Zum Erfolg des Vorwurfes mag auch ein unreflektiertes Moralverständnis beitragen, nach dem es als anstößig angesehen wird, sexuelles Verhalten in der Öffentlichkeit zu diskutieren. Auch mich stört es, wenn ich von einem öffentlichen Coming-Out einzelner Personen höre, wo mich weder die Personen noch ihr Sexualverhalten interessieren. Umgekehrt denke ich, dass es möglich sein sollte, wenn es um gesellschaftliche Herausforderungen geht, allgemein über das Sexualverhalten von Anderen zu sprechen.
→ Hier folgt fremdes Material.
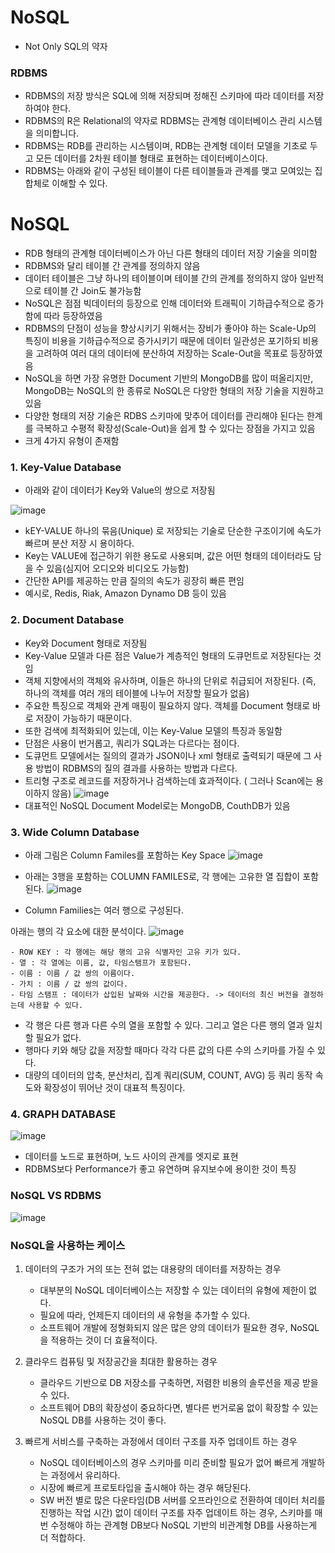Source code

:<h1> NoSQL </h1>

- Not Only SQL의 약자


<h3> RDBMS </h3>

- RDBMS의 저장 방식은 SQL에 의해 저장되며 정해진 스키마에 따라 데이터를 저장하여야 한다.
- RDBMS의 R은 Relational의 약자로 RDBMS는 관계형 데이터베이스 관리 시스템을 의미합니다.
- RDBMS는 RDB를 관리하는 시스템이며, RDB는 관계형 데이터 모델을 기초로 두고 모든 데이터를 2차원 테이블 형태로 표현하는 데이터베이스이다.
- RDBMS는 아래와 같이 구성된 테이블이 다른 테이블들과 관계를 맺고 모여있는 집합체로 이해할 수 있다. 

<h1> NoSQL </h1>

- RDB 형태의 관계형 데이터베이스가 아닌 다른 형태의 데이터 저장 기술을 의미함
- RDBMS와 달리 테이블 간 관계를 정의하지 않음
- 데이터 테이블은 그냥 하나의 테이블이며 테이블 간의 관계를 정의하지 않아 일반적으로 테이블 간 Join도 불가능함
- NoSQL은 점점 빅데이터의 등장으로 인해 데이터와 트래픽이 기하급수적으로 증가함에 따라 등장하였음
- RDBMS의 단점이 성능을 향상시키기 위해서는 장비가 좋아야 하는 Scale-Up의 특징이 비용을 기하급수적으로 증가시키기 때문에 데이터 일관성은 포기하되 비용을 고려하여 여러 대의 데이터에 분산하여 저장하는 Scale-Out을 목표로 등장하였음
- NoSQL을 하면 가장 유명한 Document 기반의 MongoDB를 많이 떠올리지만, MongoDB는 NoSQL의 한 종류로 NoSQL은 다양한 형태의 저장 기술을 지원하고 있음
- 다양한 형태의 저장 기술은 RDBS 스키마에 맞추어 데이터를 관리해야 된다는 한계를 극복하고 수평적 확장성(Scale-Out)을 쉽게 할 수 있다는 장점을 가지고 있음
- 크게 4가지 유형이 존재함

<h3> 1. Key-Value Database </h3>

- 아래와 같이 데이터가 Key와 Value의 쌍으로 저장됨

![image](https://user-images.githubusercontent.com/62228401/212219788-6263a99f-987a-4805-850d-a60fcf47d59d.png)

- kEY-VALUE 하나의 묶음(Unique) 로 저장되는 기술로 단순한 구조이기에 속도가 빠르며 분산 저장 시 용이하다.
- Key는 VALUE에 접근하기 위한 용도로 사용되며, 값은 어떤 형태의 데이터라도 담을 수 있음(심지어 오디오와 비디오도 가능함)
- 간단한 API를 제공하는 만큼 질의의 속도가 굉장히 빠른 편임
- 예시로, Redis, Riak, Amazon Dynamo DB 등이 있음

<h3> 2. Document Database </h3>

- Key와 Document 형태로 저장됨
- Key-Value 모델과 다른 점은 Value가 계층적인 형태의 도큐먼트로 저장된다는 것임
- 객체 지향에서의 객체와 유사하며, 이들은 하나의 단위로 취급되어 저장된다. (즉, 하나의 객체를 여러 개의 테이블에 나누어 저장할 필요가 없음)
- 주요한 특징으로 객체와 관계 매핑이 필요하지 않다. 객체를 Document 형태로 바로 저장이 가능하기 때문이다.
- 또한 검색에 최적화되어 있는데, 이는 Key-Value 모델의 특징과 동일함
- 단점은 사용이 번거롭고, 쿼리가 SQL과는 다르다는 점이다.
- 도큐먼트 모델에서는 질의의 결과가 JSON이나 xml 형태로 출력되기 때문에 그 사용 방법이 RDBMS의 질의 결과를 사용하는 방법과 다르다.
- 트리형 구조로 레코드를 저장하거나 검색하는데 효과적이다. ( 그러나 Scan에는 용이하지 않음)
![image](https://user-images.githubusercontent.com/62228401/212220138-d3448417-5fc3-4923-bee0-d7c3bbc6c3a0.png)
- 대표적인 NoSQL Document Model로는 MongoDB, CouthDB가 있음

<h3> 3. Wide Column Database </h3>

- 아래 그림은 Column Familes를 포함하는 Key Space
![image](https://user-images.githubusercontent.com/62228401/212222655-17d63698-258f-4f91-85fe-85589659fa9d.png)

- 아래는 3행을 포함하는 COLUMN FAMILES로, 각 행에는 고유한 열 집합이 포함된다.
![image](https://user-images.githubusercontent.com/62228401/212219526-5cf0fdcb-1045-40df-abeb-9e63f7418cd1.png)
- Column Families는 여러 행으로 구성된다.

아래는 행의 각 요소에 대한 분석이다.
![image](https://user-images.githubusercontent.com/62228401/212224017-0489fa77-88e5-421a-b82e-6a7aa9dc3feb.png)
    
    - ROW KEY : 각 행에는 해당 행의 고유 식별자인 고유 키가 있다.
    - 열 : 각 열에는 이름, 값, 타임스탬프가 포함된다.
    - 이름 : 이름 / 값 쌍의 이름이다.
    - 가치 : 이름 / 값 쌍의 값이다.
    - 타임 스탬프 : 데이터가 삽입된 날짜와 시간을 제공한다. -> 데이터의 최신 버전을 결정하는데 사용할 수 있다.


- 각 행은 다른 행과 다른 수의 열을 포함할 수 있다. 그리고 열은 다른 행의 열과 일치할 필요가 없다.
- 행마다 키와 해당 값을 저장할 때마다 각각 다른 값의 다른 수의 스키마를 가질 수 있다.
- 대량의 데이터의 압축, 분산처리, 집계 쿼리(SUM, COUNT, AVG) 등 쿼리 동작 속도와 확장성이 뛰어난 것이 대표적 특징이다.

<h3> 4. GRAPH DATABASE </h3>

![image](https://user-images.githubusercontent.com/62228401/212220262-df2cf812-5c31-40b1-ab26-b3586b59db59.png)

- 데이터를 노드로 표현하며, 노드 사이의 관계를 엣지로 표현
- RDBMS보다 Performance가 좋고 유연하며 유지보수에 용이한 것이 특징

### NoSQL VS RDBMS
![image](https://user-images.githubusercontent.com/58407737/212255829-26851344-df75-483f-b5c5-f728a787d615.png)

### NoSQL을 사용하는 케이스
    
  1. 데이터의 구조가 거의 또는 전혀 없는 대용량의 데이터를 저장하는 경우
        - 대부분의 NoSQL 데이터베이스는 저장할 수 있는 데이터의 유형에 제한이 없다.
        - 필요에 따라, 언제든지 데이터의 새 유형을 추가할 수 있다.
        - 소프트웨어 개발에 정형화되지 않은 많은 양의 데이터가 필요한 경우, NoSQL을 적용하는 것이 더 효율적이다.
        
  2. 클라우드 컴퓨팅 및 저장공간을 최대한 활용하는 경우
        - 클라우드 기반으로 DB 저장소를 구축하면, 저렴한 비용의 솔루션을 제공 받을 수 있다.
        - 소프트웨어 DB의 확장성이 중요하다면, 별다른 번거로움 없이 확장할 수 있는 NoSQL DB를 사용하는 것이 좋다.
        
  3. 빠르게 서비스를 구축하는 과정에서 데이터 구조를 자주 업데이트 하는 경우
        - NoSQL 데이터베이스의 경우 스키마를 미리 준비할 필요가 없어 빠르게 개발하는 과정에서 유리하다.
        - 시장에 빠르게 프로토타입을 출시해야 하는 경우 해당된다.
        - SW 버전 별로 많은 다운타임(DB 서버를 오프라인으로 전환하여 데이터 처리를 진행하는 작업 시간) 없이 데이터 구조를 자주 업데이트 하는 경우, 스키마를 매번 수정해야 하는 관계형 DB보다 NoSQL 기반의 비관계형 DB를 사용하는게 더 적합하다.

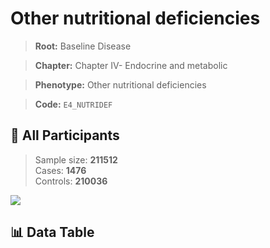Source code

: # Other nutritional deficiencies

> **Root:** Baseline Disease  

> **Chapter:** Chapter IV- Endocrine and metabolic  

> **Phenotype:** Other nutritional deficiencies  

> **Code:** `E4_NUTRIDEF`

## 🧪 All Participants  
> Sample size: **211512**  
> Cases: **1476**  
> Controls: **210036**
<img src="/Sensitive/Figures/ALL/Baseline/E4_NUTRIDEF.png"/>

## 📊 Data Table
<CsvTableMRF src="/Sensitive/Data/ALL/Baseline/LG_E4_NUTRIDEF.csv"/>

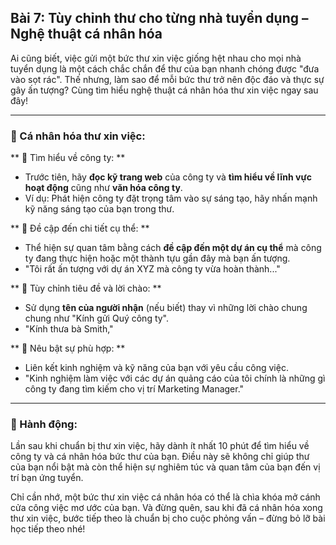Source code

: ## Bài 7: Tùy chỉnh thư cho từng nhà tuyển dụng – Nghệ thuật cá nhân hóa

Ai cũng biết, việc gửi một bức thư xin việc giống hệt nhau cho mọi nhà tuyển dụng là một cách chắc chắn để thư của bạn nhanh chóng được "đưa vào sọt rác". Thế nhưng, làm sao để mỗi bức thư trở nên độc đáo và thực sự gây ấn tượng? Cùng tìm hiểu nghệ thuật cá nhân hóa thư xin việc ngay sau đây!

---

### 📌 Cá nhân hóa thư xin việc:

** 🔹 Tìm hiểu về công ty:  **
- Trước tiên, hãy **đọc kỹ trang web** của công ty và **tìm hiểu về lĩnh vực hoạt động** cũng như **văn hóa công ty**.  
- Ví dụ: Phát hiện công ty đặt trọng tâm vào sự sáng tạo, hãy nhấn mạnh kỹ năng sáng tạo của bạn trong thư.

** 🔹 Đề cập đến chi tiết cụ thể:  **
- Thể hiện sự quan tâm bằng cách **đề cập đến một dự án cụ thể** mà công ty đang thực hiện hoặc một thành tựu gần đây mà bạn ấn tượng.  
- "Tôi rất ấn tượng với dự án XYZ mà công ty vừa hoàn thành..."

** 🔹 Tùy chỉnh tiêu đề và lời chào:  **
- Sử dụng **tên của người nhận** (nếu biết) thay vì những lời chào chung chung như "Kính gửi Quý công ty".  
- "Kính thưa bà Smith,"

** 🔹 Nêu bật sự phù hợp:  **
- Liên kết kinh nghiệm và kỹ năng của bạn với yêu cầu công việc.  
- "Kinh nghiệm làm việc với các dự án quảng cáo của tôi chính là những gì công ty đang tìm kiếm cho vị trí Marketing Manager."

---

### 🚀 Hành động:

Lần sau khi chuẩn bị thư xin việc, hãy dành ít nhất 10 phút để tìm hiểu về công ty và cá nhân hóa bức thư của bạn. Điều này sẽ không chỉ giúp thư của bạn nổi bật mà còn thể hiện sự nghiêm túc và quan tâm của bạn đến vị trí bạn ứng tuyển.

Chỉ cần nhớ, một bức thư xin việc cá nhân hóa có thể là chìa khóa mở cánh cửa công việc mơ ước của bạn. Và đừng quên, sau khi đã cá nhân hóa xong thư xin việc, bước tiếp theo là chuẩn bị cho cuộc phỏng vấn – đừng bỏ lỡ bài học tiếp theo nhé!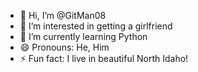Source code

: - 👋 Hi, I’m @GitMan08
- 👀 I’m interested in getting a girlfriend
- 🌱 I’m currently learning Python
- 😄 Pronouns: He, Him
- ⚡ Fun fact: I live in beautiful North Idaho!

<!---
GitMan08/GitMan08 is a ✨ special ✨ repository because its `README.md` (this file) appears on your GitHub profile.
You can click the Preview link to take a look at your changes.
--->
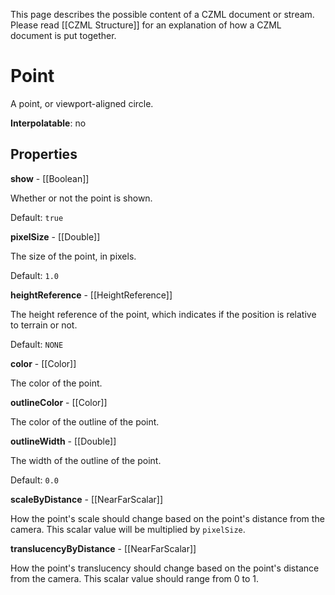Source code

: This page describes the possible content of a CZML document or stream.  Please read [[CZML Structure]] for an explanation of how a CZML document is put together.

# Point

A point, or viewport-aligned circle.

**Interpolatable**: no

## Properties

**show** - [[Boolean]]

Whether or not the point is shown.

Default: `true`


**pixelSize** - [[Double]]

The size of the point, in pixels.

Default: `1.0`


**heightReference** - [[HeightReference]]

The height reference of the point, which indicates if the position is relative to terrain or not.

Default: `NONE`


**color** - [[Color]]

The color of the point.


**outlineColor** - [[Color]]

The color of the outline of the point.


**outlineWidth** - [[Double]]

The width of the outline of the point.

Default: `0.0`


**scaleByDistance** - [[NearFarScalar]]

How the point's scale should change based on the point's distance from the camera.  This scalar value will be multiplied by `pixelSize`.


**translucencyByDistance** - [[NearFarScalar]]

How the point's translucency should change based on the point's distance from the camera.  This scalar value should range from 0 to 1.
Ein Vorwurf in die andere Richtung
In Bezug auf den im Raume stehenden Rassismusvorwurf kann man andererseits fragen, ob die Journalisten, die gleich dunkelhäutige Fussballmillionäre nach ihrer Meinung als besonders Betroffene fragen, hier nicht die wahren Rassisten sind, da die Lebenswelt dieser Millionäre mit der Lebenswelt eines Durchschnittsafrikaners so gar nichts zu tun hat – außer, dass sie zufällig eine dunkle Haut teilen. Und hat einer von ihnen zurückgefragt, warum gerade er dazu nach seiner Meinung gefragt wird?
Wenn nun gleichzeitig der Journalist (der Gastautor von Spiegel-Online) über sogenannte „Eliten“ schimpft, offenbart er doch nur die Linksorientierung und Hybris seiner Position. Ich muß vielen Journalisten auch Feigheit vorwerfen: Sie springen auf auf einen Vorwurf, der Schlagzeilen verspricht, Aufmerksamkeit, Werbeeinnahmen und den Eindruck moralischer Überlegenheit. Selbst unter den Journalisten sieht man auf Anhieb nur wenige, die eine weniger plakative Position einnehmen und zur Reflexion und Prüfung des Vorwurfs mahnen – es machte ja nicht nur einen langweiligen und wenig spektakulären Eindruck, sondern würde sie ja zudem aus der Masse isolieren. Dies zollt der heutigen Kurzlebigkeit des Mediengeschäfts Rechnung.
Ruf zur Verantwortung
Was bewirkt nun der Rassismusvorwurf gesellschaftlich? – Er ächtet die Diskussion über verknüpfte Themen und diffamiert Positionen, die sich damit auseinandersetzen. Die Verbreitung einfacher, simplifizierender und plakativer Parolen ist genauso schlimm wie Rassismus. In meinen Augen stellt der Vorwurf des Rassismus in dieser Art und Weise einen Angriff auf Demokratie, Meinungs- und Pressefreiheit dar. In diesem Sinne rufe ich die Journalisten zur Verantwortung. Sie haben nicht nur die Verpflichtung, diese für sie und ihre Arbeit essentiellen Freiheiten zu schützen, sondern sind auch verpflichtet, ihre eigenen Aussagen zu prüfen und gewissenhaft zu handeln. Sie sollten eher zum kritischen Nachdenken anleiten als plakative Parolen zu verbreiten, die einer sachlichen Auseinandersetzung oft nicht standhalten. Sie -nein, wir alle- haben eine Verantwortung für den gesellschaftlichen Diskurs und die Gesellschaft, in der wir leben wollen.